Nossa moça – exclama o raio de luz, solidária com o que ouviu:

– Que é isso? Tão bela que é e tão culta,

Só falta para ti, um pouco mais de brilho.

Quer dizer é bem melhor tentar sair desta nuvem,

Desta escuridão que a envolve que um raio de luz descerá,

E te encontrará, Amar-te-á com ardor, Com amor,

Será como uma lua de mel na lua cheia, ver você grávida,

Ver eu de novo, você parida e eu recém-nascida,

Feito uma obra de arte das mãos de um artista

Você se achando, criando-me, renascendo para o mundo,

Para uma nova vida, agora decidida, mais mulher, mais gente,

Mais viva, diferente, como nós aqui, o que você acha?
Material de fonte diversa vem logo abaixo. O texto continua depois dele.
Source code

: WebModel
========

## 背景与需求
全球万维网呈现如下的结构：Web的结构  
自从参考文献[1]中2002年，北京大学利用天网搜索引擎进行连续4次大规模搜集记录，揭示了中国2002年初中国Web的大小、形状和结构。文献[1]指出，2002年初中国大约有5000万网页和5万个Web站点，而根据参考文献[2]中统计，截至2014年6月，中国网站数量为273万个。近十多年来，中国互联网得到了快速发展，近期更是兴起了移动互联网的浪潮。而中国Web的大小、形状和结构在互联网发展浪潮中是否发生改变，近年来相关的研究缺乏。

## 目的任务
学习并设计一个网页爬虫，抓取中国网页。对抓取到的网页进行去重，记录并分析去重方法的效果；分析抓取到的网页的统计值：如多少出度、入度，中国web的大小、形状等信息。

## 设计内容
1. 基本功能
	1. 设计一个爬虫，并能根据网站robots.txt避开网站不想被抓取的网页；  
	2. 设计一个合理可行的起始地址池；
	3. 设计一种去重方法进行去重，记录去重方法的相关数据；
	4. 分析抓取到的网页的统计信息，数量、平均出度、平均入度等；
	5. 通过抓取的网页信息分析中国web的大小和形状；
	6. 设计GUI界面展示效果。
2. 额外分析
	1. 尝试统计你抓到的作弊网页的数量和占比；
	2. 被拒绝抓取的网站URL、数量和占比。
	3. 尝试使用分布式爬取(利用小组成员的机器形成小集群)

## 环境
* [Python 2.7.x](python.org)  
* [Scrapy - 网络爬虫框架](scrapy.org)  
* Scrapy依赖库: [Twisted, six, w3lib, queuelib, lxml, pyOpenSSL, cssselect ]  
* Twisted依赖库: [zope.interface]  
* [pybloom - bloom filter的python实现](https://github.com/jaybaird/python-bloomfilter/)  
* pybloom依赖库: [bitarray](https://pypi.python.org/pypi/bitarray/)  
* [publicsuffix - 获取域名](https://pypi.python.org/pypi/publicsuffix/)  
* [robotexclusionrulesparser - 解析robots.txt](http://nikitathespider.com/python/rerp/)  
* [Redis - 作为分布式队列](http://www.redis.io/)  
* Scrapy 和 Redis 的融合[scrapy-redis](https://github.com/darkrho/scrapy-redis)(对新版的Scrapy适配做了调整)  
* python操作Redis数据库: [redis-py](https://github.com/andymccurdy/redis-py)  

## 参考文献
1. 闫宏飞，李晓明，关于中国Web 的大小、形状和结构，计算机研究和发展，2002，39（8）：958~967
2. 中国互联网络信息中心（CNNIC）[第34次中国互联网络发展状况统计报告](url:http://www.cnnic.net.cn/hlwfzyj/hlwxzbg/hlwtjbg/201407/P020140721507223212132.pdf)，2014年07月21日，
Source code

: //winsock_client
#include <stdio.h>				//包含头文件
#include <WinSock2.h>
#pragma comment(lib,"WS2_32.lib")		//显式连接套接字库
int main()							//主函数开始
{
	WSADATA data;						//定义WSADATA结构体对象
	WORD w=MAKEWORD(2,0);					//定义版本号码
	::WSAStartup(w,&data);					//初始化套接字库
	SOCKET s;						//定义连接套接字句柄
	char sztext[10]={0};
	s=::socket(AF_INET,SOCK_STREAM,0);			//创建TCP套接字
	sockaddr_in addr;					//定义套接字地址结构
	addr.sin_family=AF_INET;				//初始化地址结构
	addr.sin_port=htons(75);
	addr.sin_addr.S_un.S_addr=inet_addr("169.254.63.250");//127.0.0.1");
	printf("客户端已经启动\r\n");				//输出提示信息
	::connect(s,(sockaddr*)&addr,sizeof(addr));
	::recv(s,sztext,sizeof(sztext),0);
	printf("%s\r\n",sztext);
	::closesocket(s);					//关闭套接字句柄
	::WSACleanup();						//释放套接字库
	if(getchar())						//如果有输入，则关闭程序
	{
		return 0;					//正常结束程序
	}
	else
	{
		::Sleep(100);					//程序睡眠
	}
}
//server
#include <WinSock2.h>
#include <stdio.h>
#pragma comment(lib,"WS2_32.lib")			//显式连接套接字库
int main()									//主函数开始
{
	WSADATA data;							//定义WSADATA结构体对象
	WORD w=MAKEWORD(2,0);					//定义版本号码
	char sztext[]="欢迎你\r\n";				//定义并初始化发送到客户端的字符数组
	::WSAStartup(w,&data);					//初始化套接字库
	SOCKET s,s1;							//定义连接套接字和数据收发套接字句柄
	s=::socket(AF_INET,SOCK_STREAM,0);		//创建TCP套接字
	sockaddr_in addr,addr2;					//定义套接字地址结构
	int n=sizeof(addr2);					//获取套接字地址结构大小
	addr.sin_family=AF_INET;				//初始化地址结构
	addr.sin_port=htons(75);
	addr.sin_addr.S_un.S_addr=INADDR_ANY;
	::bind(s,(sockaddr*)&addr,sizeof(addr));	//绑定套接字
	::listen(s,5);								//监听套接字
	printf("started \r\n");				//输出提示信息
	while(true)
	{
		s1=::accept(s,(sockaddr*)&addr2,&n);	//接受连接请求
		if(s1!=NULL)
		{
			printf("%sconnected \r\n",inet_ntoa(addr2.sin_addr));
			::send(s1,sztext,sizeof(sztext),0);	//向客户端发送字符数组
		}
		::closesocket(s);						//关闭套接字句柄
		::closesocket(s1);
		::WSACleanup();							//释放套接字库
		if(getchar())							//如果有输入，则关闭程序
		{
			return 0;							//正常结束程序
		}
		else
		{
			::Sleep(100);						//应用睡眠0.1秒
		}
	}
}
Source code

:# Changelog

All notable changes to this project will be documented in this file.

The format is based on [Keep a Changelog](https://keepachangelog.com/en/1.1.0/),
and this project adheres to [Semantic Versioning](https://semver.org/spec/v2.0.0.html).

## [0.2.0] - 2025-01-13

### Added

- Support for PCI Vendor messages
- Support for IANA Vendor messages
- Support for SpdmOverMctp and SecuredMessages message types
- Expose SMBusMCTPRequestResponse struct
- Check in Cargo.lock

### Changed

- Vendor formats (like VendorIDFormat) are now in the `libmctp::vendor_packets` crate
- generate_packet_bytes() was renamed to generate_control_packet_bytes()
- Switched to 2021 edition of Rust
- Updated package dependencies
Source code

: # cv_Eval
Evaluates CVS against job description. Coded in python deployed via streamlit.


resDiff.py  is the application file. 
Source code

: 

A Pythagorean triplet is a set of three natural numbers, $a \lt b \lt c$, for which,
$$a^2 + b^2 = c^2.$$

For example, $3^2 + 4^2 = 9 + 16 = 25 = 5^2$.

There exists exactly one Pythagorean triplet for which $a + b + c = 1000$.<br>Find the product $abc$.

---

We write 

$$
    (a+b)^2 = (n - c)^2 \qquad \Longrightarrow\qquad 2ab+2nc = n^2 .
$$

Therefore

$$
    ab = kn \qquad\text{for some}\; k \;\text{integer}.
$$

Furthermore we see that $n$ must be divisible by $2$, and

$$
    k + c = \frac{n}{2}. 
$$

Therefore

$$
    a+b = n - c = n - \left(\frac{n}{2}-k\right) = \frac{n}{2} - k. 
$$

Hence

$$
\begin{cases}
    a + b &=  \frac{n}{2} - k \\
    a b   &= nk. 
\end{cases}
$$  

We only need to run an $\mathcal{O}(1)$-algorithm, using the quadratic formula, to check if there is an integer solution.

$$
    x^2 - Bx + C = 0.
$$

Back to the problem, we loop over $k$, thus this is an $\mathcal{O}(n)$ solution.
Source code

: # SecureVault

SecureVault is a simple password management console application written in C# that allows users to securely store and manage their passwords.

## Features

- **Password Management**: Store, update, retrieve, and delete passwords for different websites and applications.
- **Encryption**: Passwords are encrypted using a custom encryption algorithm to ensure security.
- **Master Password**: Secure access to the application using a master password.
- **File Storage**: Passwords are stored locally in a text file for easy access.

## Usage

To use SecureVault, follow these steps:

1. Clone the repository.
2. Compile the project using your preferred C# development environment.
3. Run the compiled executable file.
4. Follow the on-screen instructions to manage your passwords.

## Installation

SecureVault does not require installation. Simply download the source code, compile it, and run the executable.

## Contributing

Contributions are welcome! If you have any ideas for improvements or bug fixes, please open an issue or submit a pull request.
Isto é vida minha luz, diz-se a coisa, mas eu não sou nada,

Como vê mesmo iluminada estou murcha,

Caída e despetalada, amassada e atirada no lixo,

Que também não me quer, por não me ter a fazer,

Sou só a cultura desta terra, sou sempre o último plano,

Daqueles que nunca se lembram de mim,

Assim, morro aos poucos, quando todos me querem.

Às vezes sou útil, para repasse de verbas, que nunca chegam,

Quase ninguém me ajuda e aos pedaços vou sobrevivendo,

Vagando de caso ao acaso pelo caos de quem me quiser

Só isto é que sou, mas mesmo assim, obrigado!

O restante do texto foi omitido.